View of the ocean beach along West Hampton

View of the ocean beach along West Hampton Dunes, which is in contention for the nation's best restored beach. (April 26, 2012) Credit: Gordon M. Grant

With a day left to vote, West Hampton Dunes is in the running for the title of "best restored urban beach" in the nation.

The Suffolk oceanfront community -- located along Dune Road's barrier island -- as of 8 a.m. Friday was narrowly leading Panama City Beach, Fla., 6,780 to 6,217, with 19,308 votes cast.

In all, two dozen urban beaches -- from Kuhio, Hawaii, to Moonlight Beach, Calif., to Cape May, N.J. -- are vying for the honor.

Voting through the American Shore and Beach Preservation Association's website ends Friday at midnight. The winner will be announced in about a week, association officials say.

"We got them where we want them," quipped West Hampton Dunes Village Mayor Gary Vegliante. "I think we're the only village in the contest and we're competing against places like Miami Beach and Boca Raton. But I'm doing everything in my realm and calling everyone I know who has ever enjoyed our beaches."

Dan Rowe, president and chief executive of the Panama City Beach Convention and Visitors Bureau, countered: "Our sand is sugar-white. It squeaks when you walk on it . . .

"It's been kind of nip-and-tuck all the way through this thing," he said of the online battle with West Hampton Dunes, which began March 30. "But with all due respect to our friends in New York, we fully intend to win the crown."

Ken Gooderham, an executive director of the beach preservation association, said the contest has been held for 10 years, and that this year's competition is a "best of the best," among past winners. West Hampton Dunes won four years ago.

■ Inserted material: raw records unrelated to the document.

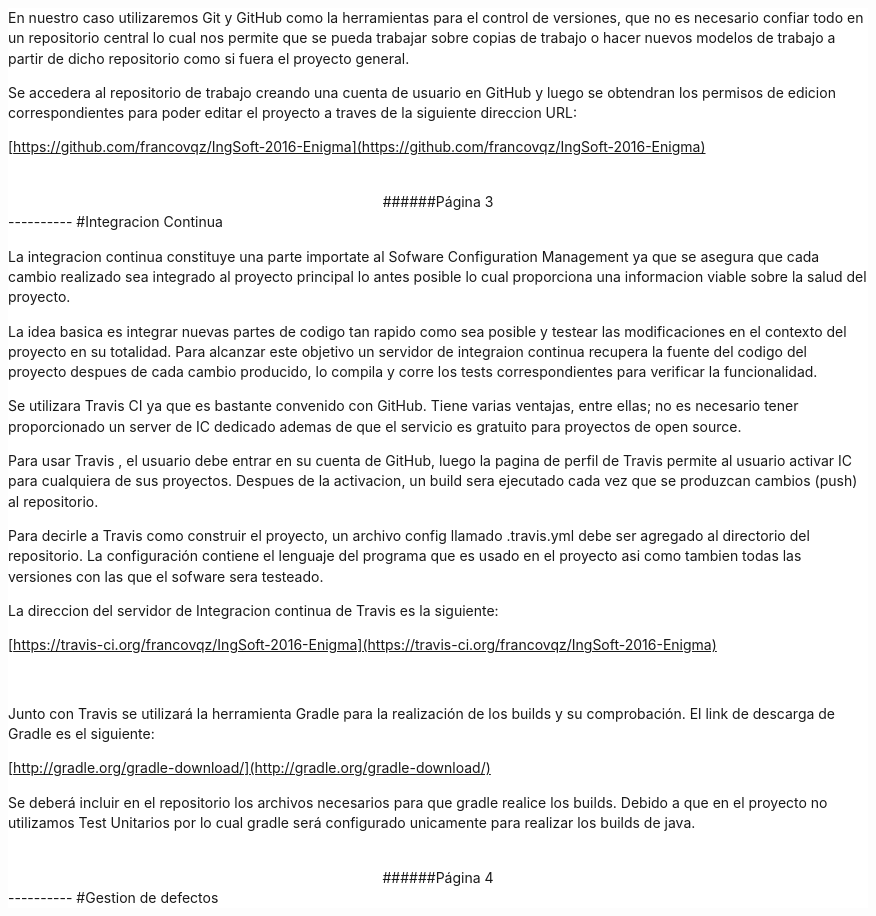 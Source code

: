 En nuestro caso utilizaremos Git y GitHub como la herramientas para el control de versiones, que no es necesario confiar todo en un repositorio central lo cual nos permite que se pueda trabajar sobre copias de trabajo o hacer nuevos modelos de trabajo a partir de dicho repositorio como si fuera el proyecto general.

Se accedera al repositorio de trabajo creando una cuenta de usuario en GitHub y luego se obtendran los permisos de edicion correspondientes para poder editar el proyecto a traves de la siguiente direccion URL:
<br />

[https://github.com/francovqz/IngSoft-2016-Enigma](https://github.com/francovqz/IngSoft-2016-Enigma)
<br />
<br />
<center>
######Página 3
</center>
----------
#Integracion Continua	
   
La integracion continua constituye una parte importate al Sofware Configuration Management ya que se asegura que cada cambio realizado sea integrado al proyecto principal lo antes posible lo cual proporciona una informacion viable sobre la salud del proyecto. 

La idea basica es integrar nuevas partes de codigo tan rapido como sea posible y testear las modificaciones en el contexto del proyecto en su totalidad. Para alcanzar este objetivo un servidor de integraion continua recupera la fuente del codigo del proyecto despues de cada cambio producido, lo compila y corre los tests correspondientes para verificar la funcionalidad.   

Se utilizara Travis CI ya que es bastante convenido con GitHub. Tiene varias ventajas, entre ellas; no es necesario tener proporcionado un server de IC dedicado ademas de que el servicio es gratuito para proyectos de open source.

Para usar Travis , el usuario debe entrar en su cuenta de GitHub, luego la pagina de perfil de Travis permite al usuario activar IC para cualquiera de sus proyectos. Despues de la activacion, un build sera ejecutado cada vez que se produzcan cambios (push) al repositorio.

Para decirle a Travis como  construir el proyecto, un archivo config llamado .travis.yml debe ser agregado al directorio del repositorio. La configuración contiene el lenguaje del programa que es usado en el proyecto asi como tambien todas las versiones con las que el sofware sera testeado.

La direccion del servidor de Integracion continua de Travis es la siguiente:

[https://travis-ci.org/francovqz/IngSoft-2016-Enigma](https://travis-ci.org/francovqz/IngSoft-2016-Enigma)

<br />


Junto con Travis se utilizará la herramienta Gradle para la realización de los builds y su comprobación. El link de descarga de Gradle es el siguiente:

[http://gradle.org/gradle-download/](http://gradle.org/gradle-download/)

Se deberá incluir en el repositorio los archivos necesarios para que gradle realice los builds. Debido a que en el proyecto no utilizamos Test Unitarios por lo cual gradle será configurado unicamente para realizar los builds de java.
<br /><br />
<center>
######Página 4
</center>
----------
#Gestion de defectos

"We do this as a popularity contest to remind people that the beaches they love have all once been restored," and need continued support to keep them up, Gooderham said.

The Village of West Hampton Dunes, with a population of 55 in the 2010 Census, was created largely to bring a lawsuit against Suffolk County, the state and the Army Corps of Engineers, after storms in 1992 caused the ocean to breach the barrier island, destroying 190 of the area's 260 homes. Local officials blamed the damage on 15 huge oceanfront stone groins built in the 1960s, which had the effect of scouring away the beach just to the west of the last structure. A 1994 settlement resulted in a plan to remove one and taper the rest, which allowed the beach to replenish.

Vegliante said the 4 miles of oceanfront cited in the village's contest entry includes the county-owned Cupsogue Beach and the town's Pike's Beach. He noted that the area has six walkways to the beach and paths to bayside bird-watching areas.

"We've gone from the worst to the best," Vegliante said.Among those who have cast an online ballot for West Hampton Dunes is Rep. Tim Bishop (D-Southampton), who became aware of the contest on Monday.

"I'm very proud of West Hampton Dunes," said Bishop, who has fought for beach funding. "It has become a very vibrant community with a very stable ocean beach. It's an example of a government partnership that works."

Suffolk County Executive Steve Bellone urged all county residents to help put the village over the top in the voting.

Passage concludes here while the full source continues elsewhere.